● **Problem statement**:
In the records below, find each line holding the word "includes" and copy it.

————

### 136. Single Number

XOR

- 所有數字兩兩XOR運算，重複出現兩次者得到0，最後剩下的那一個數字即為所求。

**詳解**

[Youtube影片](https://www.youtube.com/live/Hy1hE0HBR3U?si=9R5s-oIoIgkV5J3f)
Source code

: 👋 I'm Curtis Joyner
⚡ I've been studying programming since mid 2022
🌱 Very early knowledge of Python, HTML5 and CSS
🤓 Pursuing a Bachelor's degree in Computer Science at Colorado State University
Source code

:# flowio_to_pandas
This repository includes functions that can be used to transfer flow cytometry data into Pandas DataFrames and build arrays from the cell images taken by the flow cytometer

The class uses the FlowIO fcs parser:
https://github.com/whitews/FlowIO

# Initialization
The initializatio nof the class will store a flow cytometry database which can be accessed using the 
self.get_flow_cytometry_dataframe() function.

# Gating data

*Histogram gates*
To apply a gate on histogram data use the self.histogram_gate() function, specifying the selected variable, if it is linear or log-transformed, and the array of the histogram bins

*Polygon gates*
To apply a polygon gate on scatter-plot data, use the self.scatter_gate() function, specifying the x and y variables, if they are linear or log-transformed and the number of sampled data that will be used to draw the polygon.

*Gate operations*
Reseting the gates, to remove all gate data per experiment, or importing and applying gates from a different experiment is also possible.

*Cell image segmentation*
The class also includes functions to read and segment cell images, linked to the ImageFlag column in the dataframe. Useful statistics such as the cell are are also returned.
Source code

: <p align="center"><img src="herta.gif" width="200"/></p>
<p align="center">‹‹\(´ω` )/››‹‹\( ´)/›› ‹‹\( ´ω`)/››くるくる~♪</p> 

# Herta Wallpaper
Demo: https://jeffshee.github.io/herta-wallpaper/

————

● **Your solution**:
This repository includes functions that can be used to transfer flow cytometry data into Pandas DataFrames and build arrays from the cell images taken by the flow cytometer
The class also includes functions to read and segment cell images, linked to the ImageFlag column in the dataframe. Useful statistics such as the cell are are also returned.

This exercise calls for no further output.